Statuant à nouveau dans cette limite,

- DIRE et JUGER Monsieur [T] non fondé en l'intégralité de ses demandes ;

- En conséquence, l'en DEBOUTER ;

- FAIRE DROIT à la demande reconventionnelle de la société REYNAUD SNC ;

- En conséquence, CONDAMNER Monsieur [T] à lui verser la somme de 4.000 euros au titre de l'article 700 du Code de Procédure Civile ;

- Le CONDAMNER aux entiers dépens,

Y ajoutant,

- DIRE et JUGER que l'appel incident tel régularisé par Monsieur [T] n'a pas été valablement formé et qu'en conséquence la Cour n'en est pas saisie faute d'effet dévolutif dudit appel incident ;

-CONFIRMER le jugement en ce qu'il a débouté Monsieur [P] [T] de ses autres demandes.'

Par ses dernières conclusions communiquées par voie électronique le 06 avril 2022, auxquelles la cour se réfère expressément pour l'exposé des moyens, M. [T] demande à la cour de :

«Confirmer le jugement rendu par le Conseil de Prud'hommes de Créteil en ce qu'il a :

- Dit le licenciement sans causes réelles ni sérieuses,

- Dit le licenciement brutal et vexatoire,

- Condamné la SNC ETABLISSEMENTS REYNAUD au règlement de la somme de 12.817,59 € au titre des primes des trois dernières années (2019, 2018, 2017), ce sous astreinte de 15 € par jour de retard dans le mois suivant la décision,

- Ordonné à la SNC ETABLISSEMENTS REYNAUD de remettre à Monsieur [T] les documents de fin de contrat conformes à la décision rendue,

- Condamné la SNC ETABLISSEMENTS REYNAUD à rembourser aux organismes intéressés les indemnités de chômage versées au salarié licencié, du jour de son licenciement au jour du jugement prononcé, dans la limite de 6 mois d'indemnités de chômage,

- Ordonné l'application des intérêts au taux légal en application de l'article 1231-7 du Code civil pour la condamnation à intervenir,

- Ordonné la capitalisation des intérêts en application de l'article 1343-2 du Code civil,

- Débouté la SNC ETABLISSEMENTS REYNAUD de sa demande au titre de l'article 700 du Code de procédure civile,

Et statuant à nouveau et y ajoutant,

' Voir dire que Mr [T] aurait dû percevoir ses primes sur objectifs de 8160,00€ bruts par an à 100% de performance, dont les principaux critères de mesure de performance étaient censés lui être communiqués chaque année

' Voir dire que Mr [T] ces critères de mesure ne lui ont pas été communiqués

' Voir dire que Mr [T] a travaillé au mois de mai 2019 durant ses congés

' Voir dire que le licenciement intervenu est sans cause réelle ni sérieuse

' Voir dire que le licenciement est intervenu dans des conditions brutales et vexatoires

' Voir Dire qu'il serait particulièrement inéquitable de laisser à Mr [T] la charge des frais irrépétibles qu'il a dû engager pour la défense légitime de ses intérêts.

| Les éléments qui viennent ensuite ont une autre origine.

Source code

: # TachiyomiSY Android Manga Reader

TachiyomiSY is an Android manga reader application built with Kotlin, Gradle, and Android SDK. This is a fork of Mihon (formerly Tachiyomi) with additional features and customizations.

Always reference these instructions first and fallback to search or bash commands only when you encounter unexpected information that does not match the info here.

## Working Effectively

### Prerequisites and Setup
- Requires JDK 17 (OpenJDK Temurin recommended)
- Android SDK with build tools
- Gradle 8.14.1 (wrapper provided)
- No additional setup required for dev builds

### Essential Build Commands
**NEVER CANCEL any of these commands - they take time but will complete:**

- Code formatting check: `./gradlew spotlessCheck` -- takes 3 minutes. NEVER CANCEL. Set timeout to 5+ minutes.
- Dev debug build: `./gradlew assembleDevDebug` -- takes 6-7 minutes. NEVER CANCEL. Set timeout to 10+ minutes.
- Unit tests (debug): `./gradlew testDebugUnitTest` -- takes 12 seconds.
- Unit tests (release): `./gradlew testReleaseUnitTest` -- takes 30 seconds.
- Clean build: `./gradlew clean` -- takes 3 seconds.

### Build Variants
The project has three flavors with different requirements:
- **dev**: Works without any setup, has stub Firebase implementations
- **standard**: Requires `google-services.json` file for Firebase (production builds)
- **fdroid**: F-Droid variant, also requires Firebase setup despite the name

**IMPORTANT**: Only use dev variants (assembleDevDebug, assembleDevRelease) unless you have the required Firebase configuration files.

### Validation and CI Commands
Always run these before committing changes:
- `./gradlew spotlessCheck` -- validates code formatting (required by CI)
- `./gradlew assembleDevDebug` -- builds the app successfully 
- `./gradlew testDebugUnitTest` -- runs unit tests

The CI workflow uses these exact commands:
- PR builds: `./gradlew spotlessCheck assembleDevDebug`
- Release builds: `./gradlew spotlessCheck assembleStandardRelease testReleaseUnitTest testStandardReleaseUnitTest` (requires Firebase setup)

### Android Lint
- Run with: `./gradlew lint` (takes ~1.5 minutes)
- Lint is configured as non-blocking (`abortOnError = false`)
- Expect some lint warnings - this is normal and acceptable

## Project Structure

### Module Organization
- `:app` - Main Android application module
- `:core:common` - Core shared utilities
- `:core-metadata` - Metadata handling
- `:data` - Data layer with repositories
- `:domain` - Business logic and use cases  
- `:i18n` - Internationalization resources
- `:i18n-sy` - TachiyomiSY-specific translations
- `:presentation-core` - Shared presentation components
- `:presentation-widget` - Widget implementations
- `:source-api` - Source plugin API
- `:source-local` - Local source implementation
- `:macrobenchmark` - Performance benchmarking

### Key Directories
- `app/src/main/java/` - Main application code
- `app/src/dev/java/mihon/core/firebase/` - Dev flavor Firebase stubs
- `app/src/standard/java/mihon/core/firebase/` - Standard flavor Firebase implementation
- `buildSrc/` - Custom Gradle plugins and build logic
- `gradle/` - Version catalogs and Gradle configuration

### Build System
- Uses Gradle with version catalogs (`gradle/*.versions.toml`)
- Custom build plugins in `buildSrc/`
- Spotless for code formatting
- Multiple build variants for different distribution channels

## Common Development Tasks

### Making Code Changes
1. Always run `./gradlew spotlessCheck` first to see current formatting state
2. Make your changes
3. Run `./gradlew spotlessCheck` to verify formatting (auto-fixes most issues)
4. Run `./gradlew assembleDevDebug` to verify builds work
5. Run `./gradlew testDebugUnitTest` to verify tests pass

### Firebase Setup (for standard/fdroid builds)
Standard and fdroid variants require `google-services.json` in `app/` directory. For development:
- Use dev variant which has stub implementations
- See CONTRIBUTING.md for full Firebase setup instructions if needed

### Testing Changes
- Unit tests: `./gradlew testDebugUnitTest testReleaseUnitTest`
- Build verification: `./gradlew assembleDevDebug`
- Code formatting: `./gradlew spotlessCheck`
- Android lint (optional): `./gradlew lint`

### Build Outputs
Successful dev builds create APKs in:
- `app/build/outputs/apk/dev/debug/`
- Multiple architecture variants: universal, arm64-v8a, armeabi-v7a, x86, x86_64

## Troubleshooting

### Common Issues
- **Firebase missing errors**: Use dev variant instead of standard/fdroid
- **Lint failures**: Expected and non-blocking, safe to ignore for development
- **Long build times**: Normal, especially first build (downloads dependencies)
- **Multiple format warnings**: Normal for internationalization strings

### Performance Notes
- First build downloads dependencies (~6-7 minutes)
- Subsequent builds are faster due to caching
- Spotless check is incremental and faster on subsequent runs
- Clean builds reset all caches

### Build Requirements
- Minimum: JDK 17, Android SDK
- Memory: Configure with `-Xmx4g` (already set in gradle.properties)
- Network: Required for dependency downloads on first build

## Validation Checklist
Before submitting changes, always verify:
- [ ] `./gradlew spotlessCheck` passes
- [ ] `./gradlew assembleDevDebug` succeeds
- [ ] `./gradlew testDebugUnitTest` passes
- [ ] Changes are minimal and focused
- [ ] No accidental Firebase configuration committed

Débouter la SNC ETABLISSEMENTS REYNAUD de toutes ses demandes

Condamner la SNC ETABLISSEMENTS REYNAUD à payer à Monsieur [T] les sommes suivantes :

- Dommages et intérêts pour licenciement sans cause réelle et sérieuse, 55.542,89 €

- Dommages-intérêts pour caractère brutal et vexatoire du licenciement 12.817,00€

- Dommages-intérêts pour privation de formation 12.817,00 €

- Dommages-intérêts pour exécution déloyale du contrat de travail 12.817,00 €

- Article 700 du Code de Procédure Civile 3.000,00 €

- Ordonner la remise des documents de fin de contrat conformes à la décision à intervenir

- Ordonner l'exécution provisoire de la décision à intervenir en application de l'article 515 du Code de Procédure Civile

- Assortir la condamnation à intervenir des intérêts au taux légal en application de l'article 1153-1 du Code Civil

- Prononcer la capitalisation des intérêts en application de l'article 1154 du Code Civil

- Condamner l'appelante aux entiers dépens »

L'ordonnance de clôture a été rendue à la date du 27 février 2024.

L'affaire a été appelée à l'audience du 29 avril 2024.

MOTIFS,

Sur l'appel incident

L'appelant fait valoir que l'appel incident de l'intimé n'est pas conforme, pour ne pas comporter de demande d'infirmation ou de réformation du jugement dans le dispositif de ses conclusions.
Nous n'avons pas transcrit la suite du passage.